» **Task objective**
Give back exactly the lines of the material below, starting with the line with "visite o canal" and going on through the line with "sudo ninja -C build install".

** Records for this exercise follows **

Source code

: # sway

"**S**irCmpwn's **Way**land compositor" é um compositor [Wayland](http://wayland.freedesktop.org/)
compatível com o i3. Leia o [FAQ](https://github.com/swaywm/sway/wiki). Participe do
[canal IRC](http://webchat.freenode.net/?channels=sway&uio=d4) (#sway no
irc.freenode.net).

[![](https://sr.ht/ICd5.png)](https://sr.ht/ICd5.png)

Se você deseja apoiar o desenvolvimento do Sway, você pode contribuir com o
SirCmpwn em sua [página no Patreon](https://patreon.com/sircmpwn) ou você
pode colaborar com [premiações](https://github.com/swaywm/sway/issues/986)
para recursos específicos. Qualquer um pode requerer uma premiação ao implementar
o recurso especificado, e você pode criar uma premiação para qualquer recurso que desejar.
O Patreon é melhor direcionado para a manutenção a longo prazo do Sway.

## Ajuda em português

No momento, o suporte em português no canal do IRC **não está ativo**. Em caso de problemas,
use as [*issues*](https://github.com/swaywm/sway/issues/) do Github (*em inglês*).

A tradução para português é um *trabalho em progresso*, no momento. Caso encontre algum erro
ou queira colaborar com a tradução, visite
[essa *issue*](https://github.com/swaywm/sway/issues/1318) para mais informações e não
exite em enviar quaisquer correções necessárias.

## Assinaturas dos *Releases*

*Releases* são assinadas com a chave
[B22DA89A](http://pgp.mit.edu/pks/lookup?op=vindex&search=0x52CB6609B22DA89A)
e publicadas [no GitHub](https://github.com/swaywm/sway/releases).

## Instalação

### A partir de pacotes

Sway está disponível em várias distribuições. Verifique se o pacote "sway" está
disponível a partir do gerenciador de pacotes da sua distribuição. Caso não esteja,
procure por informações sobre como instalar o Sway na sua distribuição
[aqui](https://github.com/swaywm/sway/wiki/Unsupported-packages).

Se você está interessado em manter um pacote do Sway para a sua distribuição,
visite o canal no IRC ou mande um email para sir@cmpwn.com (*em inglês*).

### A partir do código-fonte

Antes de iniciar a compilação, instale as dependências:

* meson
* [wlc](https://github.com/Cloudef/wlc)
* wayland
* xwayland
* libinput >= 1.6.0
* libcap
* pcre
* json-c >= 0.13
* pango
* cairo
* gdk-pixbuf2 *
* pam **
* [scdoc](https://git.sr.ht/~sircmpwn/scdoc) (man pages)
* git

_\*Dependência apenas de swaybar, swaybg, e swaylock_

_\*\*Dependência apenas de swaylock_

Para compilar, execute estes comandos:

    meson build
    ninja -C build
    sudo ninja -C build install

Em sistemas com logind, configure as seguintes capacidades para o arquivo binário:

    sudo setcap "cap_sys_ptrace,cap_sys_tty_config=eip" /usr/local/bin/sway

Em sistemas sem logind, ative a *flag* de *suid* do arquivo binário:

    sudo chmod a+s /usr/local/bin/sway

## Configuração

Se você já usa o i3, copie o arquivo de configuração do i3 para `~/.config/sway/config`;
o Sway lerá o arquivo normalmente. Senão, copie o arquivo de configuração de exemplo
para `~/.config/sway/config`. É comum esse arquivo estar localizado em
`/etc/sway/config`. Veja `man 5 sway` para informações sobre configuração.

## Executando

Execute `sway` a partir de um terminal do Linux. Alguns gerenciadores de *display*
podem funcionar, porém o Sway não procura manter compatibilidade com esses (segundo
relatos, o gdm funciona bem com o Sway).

** End of Records for this exercise **
** Records for this exercise follows **

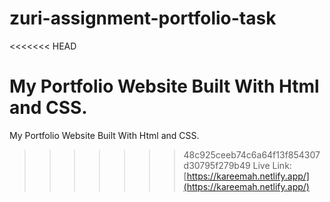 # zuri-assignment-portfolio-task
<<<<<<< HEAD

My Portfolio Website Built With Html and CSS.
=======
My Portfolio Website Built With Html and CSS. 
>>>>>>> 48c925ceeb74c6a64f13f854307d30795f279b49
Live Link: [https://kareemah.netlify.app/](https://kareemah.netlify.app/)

** End of Records for this exercise **
** Records for this exercise follows **

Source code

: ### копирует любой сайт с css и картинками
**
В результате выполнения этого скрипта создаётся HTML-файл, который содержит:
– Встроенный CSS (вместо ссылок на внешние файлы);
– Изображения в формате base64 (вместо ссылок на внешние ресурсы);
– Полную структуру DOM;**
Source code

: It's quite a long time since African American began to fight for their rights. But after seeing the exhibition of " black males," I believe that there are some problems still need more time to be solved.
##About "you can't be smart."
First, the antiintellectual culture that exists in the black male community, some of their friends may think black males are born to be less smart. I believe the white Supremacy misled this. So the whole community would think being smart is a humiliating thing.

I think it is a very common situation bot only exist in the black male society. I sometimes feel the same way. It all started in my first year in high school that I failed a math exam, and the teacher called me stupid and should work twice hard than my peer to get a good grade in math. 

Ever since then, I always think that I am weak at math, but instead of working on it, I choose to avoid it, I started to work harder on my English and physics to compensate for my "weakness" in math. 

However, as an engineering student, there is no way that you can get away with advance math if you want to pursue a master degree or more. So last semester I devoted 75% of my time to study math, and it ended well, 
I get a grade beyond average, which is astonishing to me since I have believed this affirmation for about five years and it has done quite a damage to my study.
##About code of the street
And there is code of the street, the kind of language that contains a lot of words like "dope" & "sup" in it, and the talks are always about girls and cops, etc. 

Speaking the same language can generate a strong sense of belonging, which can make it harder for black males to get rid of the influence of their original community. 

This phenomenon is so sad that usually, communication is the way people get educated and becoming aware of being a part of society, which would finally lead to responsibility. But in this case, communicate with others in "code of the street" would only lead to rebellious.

** End of Records for this exercise **

» **Written answer**
visite o canal no IRC ou mande um email para sir@cmpwn.com (*em inglês*).

### A partir do código-fonte

Antes de iniciar a compilação, instale as dependências:

* meson
* [wlc](https://github.com/Cloudef/wlc)
* wayland
* xwayland
* libinput >= 1.6.0
* libcap
* pcre
* json-c >= 0.13
* pango
* cairo
* gdk-pixbuf2 *
* pam **
* [scdoc](https://git.sr.ht/~sircmpwn/scdoc) (man pages)
* git

_\*Dependência apenas de swaybar, swaybg, e swaylock_

_\*\*Dependência apenas de swaylock_

Para compilar, execute estes comandos:

    meson build
    ninja -C build
    sudo ninja -C build install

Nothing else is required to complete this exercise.